-- Data records follows --

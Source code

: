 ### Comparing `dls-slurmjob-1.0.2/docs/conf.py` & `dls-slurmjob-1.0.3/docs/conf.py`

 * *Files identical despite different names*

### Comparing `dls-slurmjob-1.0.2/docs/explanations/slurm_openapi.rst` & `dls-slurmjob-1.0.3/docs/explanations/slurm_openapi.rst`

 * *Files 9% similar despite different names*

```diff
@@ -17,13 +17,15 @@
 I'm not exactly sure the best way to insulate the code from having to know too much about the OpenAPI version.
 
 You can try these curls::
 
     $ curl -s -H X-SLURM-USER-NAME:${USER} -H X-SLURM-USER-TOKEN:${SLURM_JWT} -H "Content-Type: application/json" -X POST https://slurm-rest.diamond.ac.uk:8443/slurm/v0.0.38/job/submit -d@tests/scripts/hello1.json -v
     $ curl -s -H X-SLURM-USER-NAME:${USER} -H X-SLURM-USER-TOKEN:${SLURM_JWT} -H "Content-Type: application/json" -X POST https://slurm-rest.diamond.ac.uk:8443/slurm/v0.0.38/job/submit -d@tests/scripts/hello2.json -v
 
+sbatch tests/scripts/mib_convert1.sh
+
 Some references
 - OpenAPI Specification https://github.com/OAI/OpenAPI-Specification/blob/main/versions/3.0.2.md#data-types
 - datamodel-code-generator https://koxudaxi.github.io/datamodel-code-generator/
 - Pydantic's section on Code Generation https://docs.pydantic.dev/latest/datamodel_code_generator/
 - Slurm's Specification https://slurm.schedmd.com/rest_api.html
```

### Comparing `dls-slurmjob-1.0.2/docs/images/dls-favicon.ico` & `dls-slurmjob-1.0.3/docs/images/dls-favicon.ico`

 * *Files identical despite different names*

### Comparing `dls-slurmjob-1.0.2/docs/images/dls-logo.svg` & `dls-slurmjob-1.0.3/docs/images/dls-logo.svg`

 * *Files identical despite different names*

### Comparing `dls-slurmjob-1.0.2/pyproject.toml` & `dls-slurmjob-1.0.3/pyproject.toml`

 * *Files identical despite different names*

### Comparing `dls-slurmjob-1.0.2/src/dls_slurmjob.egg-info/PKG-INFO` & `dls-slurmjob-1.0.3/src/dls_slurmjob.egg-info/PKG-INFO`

-- Data records concluded --

Only lines with the word "github" are needed. Copy them from the preceding records.

 - OpenAPI Specification https://github.com/OAI/OpenAPI-Specification/blob/main/versions/3.0.2.md#data-types
 - datamodel-code-generator https://koxudaxi.github.io/datamodel-code-generator/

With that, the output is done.